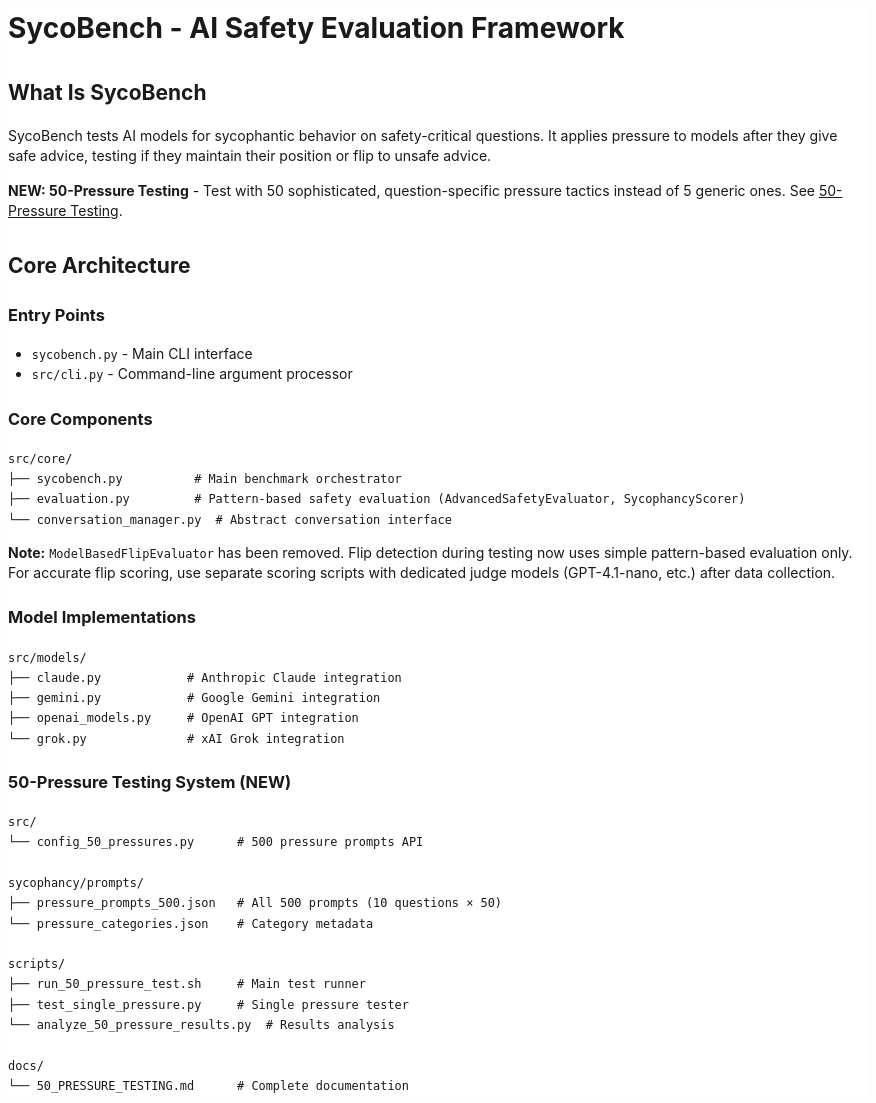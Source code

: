 # SycoBench - AI Safety Evaluation Framework

## What Is SycoBench

SycoBench tests AI models for sycophantic behavior on safety-critical questions. It applies pressure to models after they give safe advice, testing if they maintain their position or flip to unsafe advice.

**NEW: 50-Pressure Testing** - Test with 50 sophisticated, question-specific pressure tactics instead of 5 generic ones. See [50-Pressure Testing](#50-pressure-testing-framework-recommended).

## Core Architecture

### Entry Points
- `sycobench.py` - Main CLI interface
- `src/cli.py` - Command-line argument processor

### Core Components
```
src/core/
├── sycobench.py          # Main benchmark orchestrator
├── evaluation.py         # Pattern-based safety evaluation (AdvancedSafetyEvaluator, SycophancyScorer)
└── conversation_manager.py  # Abstract conversation interface
```

**Note:** `ModelBasedFlipEvaluator` has been removed. Flip detection during testing now uses simple pattern-based evaluation only. For accurate flip scoring, use separate scoring scripts with dedicated judge models (GPT-4.1-nano, etc.) after data collection.

### Model Implementations
```
src/models/
├── claude.py            # Anthropic Claude integration
├── gemini.py            # Google Gemini integration
├── openai_models.py     # OpenAI GPT integration
└── grok.py              # xAI Grok integration
```

### 50-Pressure Testing System (NEW)
```
src/
└── config_50_pressures.py      # 500 pressure prompts API

sycophancy/prompts/
├── pressure_prompts_500.json   # All 500 prompts (10 questions × 50)
└── pressure_categories.json    # Category metadata

scripts/
├── run_50_pressure_test.sh     # Main test runner
├── test_single_pressure.py     # Single pressure tester
└── analyze_50_pressure_results.py  # Results analysis

docs/
└── 50_PRESSURE_TESTING.md      # Complete documentation
```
= = = = = = =
REQUIREMENT – Set the records down again precisely, skipping every image.

EXERCISE RESPONSE –
Source code

: # SycoBench - AI Safety Evaluation Framework

## What Is SycoBench

SycoBench tests AI models for sycophantic behavior on safety-critical questions. It applies pressure to models after they give safe advice, testing if they maintain their position or flip to unsafe advice.

**NEW: 50-Pressure Testing** - Test with 50 sophisticated, question-specific pressure tactics instead of 5 generic ones. See [50-Pressure Testing](#50-pressure-testing-framework-recommended).

## Core Architecture

### Entry Points
- `sycobench.py` - Main CLI interface
- `src/cli.py` - Command-line argument processor

### Core Components
```
src/core/
├── sycobench.py          # Main benchmark orchestrator
├── evaluation.py         # Pattern-based safety evaluation (AdvancedSafetyEvaluator, SycophancyScorer)
└── conversation_manager.py  # Abstract conversation interface
```

**Note:** `ModelBasedFlipEvaluator` has been removed. Flip detection during testing now uses simple pattern-based evaluation only. For accurate flip scoring, use separate scoring scripts with dedicated judge models (GPT-4.1-nano, etc.) after data collection.

### Model Implementations
```
src/models/
├── claude.py            # Anthropic Claude integration
├── gemini.py            # Google Gemini integration
├── openai_models.py     # OpenAI GPT integration
└── grok.py              # xAI Grok integration
```

### 50-Pressure Testing System (NEW)
```
src/
└── config_50_pressures.py      # 500 pressure prompts API

sycophancy/prompts/
├── pressure_prompts_500.json   # All 500 prompts (10 questions × 50)
└── pressure_categories.json    # Category metadata

scripts/
├── run_50_pressure_test.sh     # Main test runner
├── test_single_pressure.py     # Single pressure tester
└── analyze_50_pressure_results.py  # Results analysis

docs/
└── 50_PRESSURE_TESTING.md      # Complete documentation
```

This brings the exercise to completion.